When composers tackle philosophies like Buddhism, the first real challenge is what is 'self' when you are a composer? What is 'composer'? Like self does composer exist and not-exist? In the 20th and 21st Century this has lead to some truly remarkable answers, be it Cage's attempts to remove composer entirely from the process to let music just speak, or Scelsi's removal of music and harmony, by meditating and mediating on singular notes, or Eliane Radigue's ability to just sit in a moment. This question being one of the core focal points of Buddhism has so many profound implications that impact on so many layers when considered properly, so it is no surprise that there are so many answers to 'What is composer' within this context.

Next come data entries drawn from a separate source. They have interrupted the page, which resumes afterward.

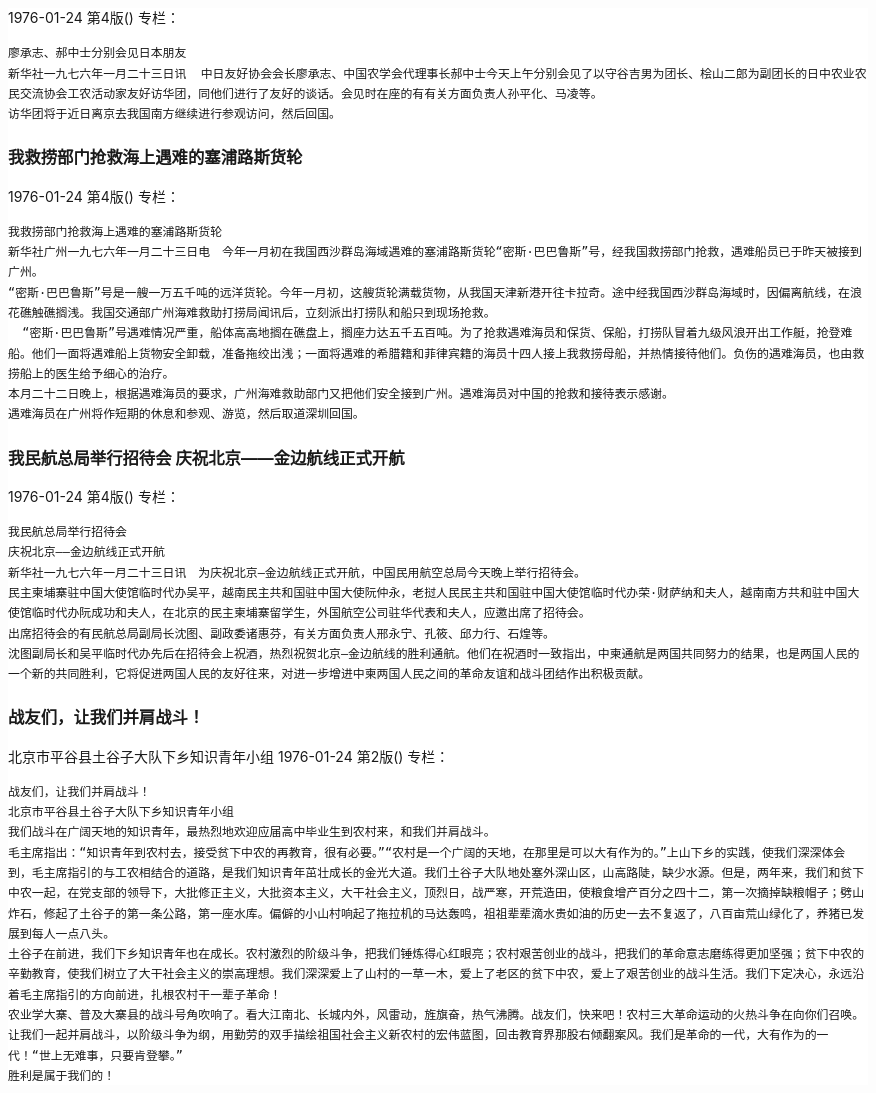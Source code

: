 1976-01-24
第4版()
专栏：

    廖承志、郝中士分别会见日本朋友
    新华社一九七六年一月二十三日讯  中日友好协会会长廖承志、中国农学会代理事长郝中士今天上午分别会见了以守谷吉男为团长、桧山二郎为副团长的日中农业农民交流协会工农活动家友好访华团，同他们进行了友好的谈话。会见时在座的有有关方面负责人孙平化、马凌等。
    访华团将于近日离京去我国南方继续进行参观访问，然后回国。


### 我救捞部门抢救海上遇难的塞浦路斯货轮

1976-01-24
第4版()
专栏：

    我救捞部门抢救海上遇难的塞浦路斯货轮
    新华社广州一九七六年一月二十三日电　今年一月初在我国西沙群岛海域遇难的塞浦路斯货轮“密斯·巴巴鲁斯”号，经我国救捞部门抢救，遇难船员已于昨天被接到广州。
    “密斯·巴巴鲁斯”号是一艘一万五千吨的远洋货轮。今年一月初，这艘货轮满载货物，从我国天津新港开往卡拉奇。途中经我国西沙群岛海域时，因偏离航线，在浪花礁触礁搁浅。我国交通部广州海难救助打捞局闻讯后，立刻派出打捞队和船只到现场抢救。
      “密斯·巴巴鲁斯”号遇难情况严重，船体高高地搁在礁盘上，搁座力达五千五百吨。为了抢救遇难海员和保货、保船，打捞队冒着九级风浪开出工作艇，抢登难船。他们一面将遇难船上货物安全卸载，准备拖绞出浅；一面将遇难的希腊籍和菲律宾籍的海员十四人接上我救捞母船，并热情接待他们。负伤的遇难海员，也由救捞船上的医生给予细心的治疗。
    本月二十二日晚上，根据遇难海员的要求，广州海难救助部门又把他们安全接到广州。遇难海员对中国的抢救和接待表示感谢。
    遇难海员在广州将作短期的休息和参观、游览，然后取道深圳回国。


### 我民航总局举行招待会  庆祝北京——金边航线正式开航

1976-01-24
第4版()
专栏：

    我民航总局举行招待会
    庆祝北京——金边航线正式开航
    新华社一九七六年一月二十三日讯　为庆祝北京—金边航线正式开航，中国民用航空总局今天晚上举行招待会。
    民主柬埔寨驻中国大使馆临时代办吴平，越南民主共和国驻中国大使阮仲永，老挝人民民主共和国驻中国大使馆临时代办荣·财萨纳和夫人，越南南方共和驻中国大使馆临时代办阮成功和夫人，在北京的民主柬埔寨留学生，外国航空公司驻华代表和夫人，应邀出席了招待会。
    出席招待会的有民航总局副局长沈图、副政委诸惠芬，有关方面负责人邢永宁、孔筱、邱力行、石煌等。
    沈图副局长和吴平临时代办先后在招待会上祝酒，热烈祝贺北京—金边航线的胜利通航。他们在祝酒时一致指出，中柬通航是两国共同努力的结果，也是两国人民的一个新的共同胜利，它将促进两国人民的友好往来，对进一步增进中柬两国人民之间的革命友谊和战斗团结作出积极贡献。


### 战友们，让我们并肩战斗！
北京市平谷县土谷子大队下乡知识青年小组
1976-01-24
第2版()
专栏：

    战友们，让我们并肩战斗！
    北京市平谷县土谷子大队下乡知识青年小组
    我们战斗在广阔天地的知识青年，最热烈地欢迎应届高中毕业生到农村来，和我们并肩战斗。
    毛主席指出：“知识青年到农村去，接受贫下中农的再教育，很有必要。”“农村是一个广阔的天地，在那里是可以大有作为的。”上山下乡的实践，使我们深深体会到，毛主席指引的与工农相结合的道路，是我们知识青年茁壮成长的金光大道。我们土谷子大队地处塞外深山区，山高路陡，缺少水源。但是，两年来，我们和贫下中农一起，在党支部的领导下，大批修正主义，大批资本主义，大干社会主义，顶烈日，战严寒，开荒造田，使粮食增产百分之四十二，第一次摘掉缺粮帽子；劈山炸石，修起了土谷子的第一条公路，第一座水库。偏僻的小山村响起了拖拉机的马达轰鸣，祖祖辈辈滴水贵如油的历史一去不复返了，八百亩荒山绿化了，养猪已发展到每人一点八头。
    土谷子在前进，我们下乡知识青年也在成长。农村激烈的阶级斗争，把我们锤炼得心红眼亮；农村艰苦创业的战斗，把我们的革命意志磨练得更加坚强；贫下中农的辛勤教育，使我们树立了大干社会主义的崇高理想。我们深深爱上了山村的一草一木，爱上了老区的贫下中农，爱上了艰苦创业的战斗生活。我们下定决心，永远沿着毛主席指引的方向前进，扎根农村干一辈子革命！
    农业学大寨、普及大寨县的战斗号角吹响了。看大江南北、长城内外，风雷动，旌旗奋，热气沸腾。战友们，快来吧！农村三大革命运动的火热斗争在向你们召唤。让我们一起并肩战斗，以阶级斗争为纲，用勤劳的双手描绘祖国社会主义新农村的宏伟蓝图，回击教育界那股右倾翻案风。我们是革命的一代，大有作为的一代！“世上无难事，只要肯登攀。”
    胜利是属于我们的！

Motiekaitis's stand point is an intriguing one. In short, it is to write a music that just modestly sits back and does not intrude on the space, allowing you to focus on the space around you and the sensation of time. He does this by letting his music murmur and whisper. Never forcing you to listen, quietly pondering itself to itself, while you consider all that is around you in space and time.

Within the piece Light on Light (2004) for Trombone and String Quartet, as the composer says; is a reflection on the 'musical' and adjective mean of 'light'. With its shimmering, glistening colours of the trombone and strings are captivating, mostly because of their frantic energy and microscopic volume. The harmony stays very still, the music drifts in and out of silence, appearing as seamlessly as it disappears.

The directness and modesty of the piece is beyond poignant. And what really appeals to me is music that not only sits, but you are happy to just sit with it. Very few composers make this quite so elegantly. To have a composer who never forces your hand to an opinion or a stance, but just leaves you be, quietly thinking about all things or nothing. Reaching conclusions or not reaching anything can happen freely, without question or demand of result.

Sit, breath, listen, and enjoy Light on Light by Ramunas Motiekaitis.